We know you’ve seen these lists before, but this is a different and unique way of presenting our “50 sports icons in Northern Kentucky” as we’ll provide you one per day over the next 50 days.

Hall of Fames are everywhere in NKY, the Northern Kentucky Sports Hall of Fame, High School Athletic Directors Hall of Fame, NKU, Thomas More and local high schools all have something to recognize their past.

We’ll preface this series by saying this, some of you may disagree with who should or shouldn’t be in the top 50 and that’s fine. Plenty are in the Hall of Very Good, but we feel these 50 are the one’s who stuck out to us.

A weekly roundup of NKY sports headlines right to you every Monday at noon.

Sports Editor Evan Dennison spoke and conferred with several local NKY sports history buffs to get their opinions and lists of their own and who should be “locks” for the 50 sports icons. We compiled each list and came up with the 50 of our own (maybe cheated a little by putting families in as one) to present over the next 50 days.

Hope you enjoy as summer time rolls on!

The 36th of the 50 sports icons is Pat Scott, a girl with a childhood baseball dream that turned into a reality.


PAT SCOTT

Who said girls can’t play baseball? Pat Scott did and thrived in doing so. Scott was a member of the women’s baseball league that inspired the movie “A League of Their Own”, where she helped with advising in the making of the movie.

Scott was born in Covington and grew up in Burlington on a farm that included a baseball field. That’s where she picked up the game when a minor league team came to practice on the field and taught her the game.
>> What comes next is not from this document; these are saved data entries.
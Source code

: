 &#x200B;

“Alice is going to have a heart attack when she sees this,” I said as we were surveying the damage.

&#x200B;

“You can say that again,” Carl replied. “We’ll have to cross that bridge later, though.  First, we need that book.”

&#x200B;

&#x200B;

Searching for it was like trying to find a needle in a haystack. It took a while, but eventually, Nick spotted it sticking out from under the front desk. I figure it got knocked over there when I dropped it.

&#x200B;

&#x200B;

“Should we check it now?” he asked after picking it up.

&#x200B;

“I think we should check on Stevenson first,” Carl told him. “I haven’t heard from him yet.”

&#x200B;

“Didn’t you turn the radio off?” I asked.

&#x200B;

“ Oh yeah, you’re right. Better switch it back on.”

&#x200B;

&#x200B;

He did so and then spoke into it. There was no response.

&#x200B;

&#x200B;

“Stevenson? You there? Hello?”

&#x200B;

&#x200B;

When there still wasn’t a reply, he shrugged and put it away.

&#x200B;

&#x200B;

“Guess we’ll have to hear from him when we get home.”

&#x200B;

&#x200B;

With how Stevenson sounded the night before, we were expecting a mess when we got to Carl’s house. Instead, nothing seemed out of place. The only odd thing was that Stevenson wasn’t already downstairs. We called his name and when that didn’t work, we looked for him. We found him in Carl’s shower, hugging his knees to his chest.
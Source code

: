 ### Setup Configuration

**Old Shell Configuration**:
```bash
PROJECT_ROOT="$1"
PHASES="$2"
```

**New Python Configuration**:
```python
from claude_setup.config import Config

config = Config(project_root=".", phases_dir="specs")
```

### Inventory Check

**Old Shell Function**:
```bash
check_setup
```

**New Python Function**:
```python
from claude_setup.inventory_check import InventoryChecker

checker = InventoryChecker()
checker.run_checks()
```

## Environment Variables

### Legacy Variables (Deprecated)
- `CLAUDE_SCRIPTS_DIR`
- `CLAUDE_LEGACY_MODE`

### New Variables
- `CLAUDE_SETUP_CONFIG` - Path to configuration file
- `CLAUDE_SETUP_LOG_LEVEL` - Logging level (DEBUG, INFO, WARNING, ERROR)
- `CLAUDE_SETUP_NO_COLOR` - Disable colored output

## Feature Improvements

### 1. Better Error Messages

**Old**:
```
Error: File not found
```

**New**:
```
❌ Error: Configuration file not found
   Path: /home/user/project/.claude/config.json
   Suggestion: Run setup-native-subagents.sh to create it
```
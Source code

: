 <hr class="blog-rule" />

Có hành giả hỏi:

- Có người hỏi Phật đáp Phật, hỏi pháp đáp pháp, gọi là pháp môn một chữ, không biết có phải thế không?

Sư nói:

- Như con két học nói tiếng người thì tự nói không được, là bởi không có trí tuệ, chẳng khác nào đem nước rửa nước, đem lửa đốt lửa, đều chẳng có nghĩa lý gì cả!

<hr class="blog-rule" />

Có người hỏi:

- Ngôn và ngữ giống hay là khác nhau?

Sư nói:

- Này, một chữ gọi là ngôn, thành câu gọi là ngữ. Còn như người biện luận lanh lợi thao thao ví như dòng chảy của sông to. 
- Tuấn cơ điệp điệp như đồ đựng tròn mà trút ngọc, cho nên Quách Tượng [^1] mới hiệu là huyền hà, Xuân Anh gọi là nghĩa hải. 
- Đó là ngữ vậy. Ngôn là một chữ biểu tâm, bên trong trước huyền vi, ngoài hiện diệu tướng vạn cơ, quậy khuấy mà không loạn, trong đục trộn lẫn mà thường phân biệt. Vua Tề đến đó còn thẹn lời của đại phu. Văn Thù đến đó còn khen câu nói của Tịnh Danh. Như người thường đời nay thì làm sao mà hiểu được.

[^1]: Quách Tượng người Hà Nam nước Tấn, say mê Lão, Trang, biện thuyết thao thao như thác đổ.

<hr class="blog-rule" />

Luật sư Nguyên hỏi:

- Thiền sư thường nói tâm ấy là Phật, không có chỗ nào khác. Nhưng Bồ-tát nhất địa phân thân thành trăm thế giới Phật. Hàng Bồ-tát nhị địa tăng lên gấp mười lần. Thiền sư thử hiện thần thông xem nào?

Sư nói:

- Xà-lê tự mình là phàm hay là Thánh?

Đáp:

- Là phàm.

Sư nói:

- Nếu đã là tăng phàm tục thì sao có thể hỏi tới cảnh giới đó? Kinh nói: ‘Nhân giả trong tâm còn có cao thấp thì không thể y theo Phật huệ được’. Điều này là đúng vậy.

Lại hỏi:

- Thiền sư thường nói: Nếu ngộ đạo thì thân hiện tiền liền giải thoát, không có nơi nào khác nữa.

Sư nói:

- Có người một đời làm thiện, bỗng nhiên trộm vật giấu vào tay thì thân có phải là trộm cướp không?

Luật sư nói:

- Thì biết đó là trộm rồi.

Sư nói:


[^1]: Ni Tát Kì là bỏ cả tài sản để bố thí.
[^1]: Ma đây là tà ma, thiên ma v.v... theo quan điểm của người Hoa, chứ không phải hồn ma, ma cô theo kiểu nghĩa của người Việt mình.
After playing softball in high school at St. Henry, Scott tried out for the All-American Girls Professional Baseball League at Wrigley Field. She made the cut and was signed by the Springfield Sallies. In four seasons in the AAGPBL, Scott went 48-26 with a 2.46 ERA, making three postseason appearances for the Fort Wayne Daisies from 1951-53.

A woman with many talents, Scott then went to the University of Kentucky to study zoology and played for the women’s basketball team. She would earn two degrees in zoology and medicine, later working as a medical technologist in the Cincinnati area for 32 years.

When she retired, Scott moved to Walton and was still involved in softball. The Walton Community Park baseball field was later named for her as Pat Scott Field.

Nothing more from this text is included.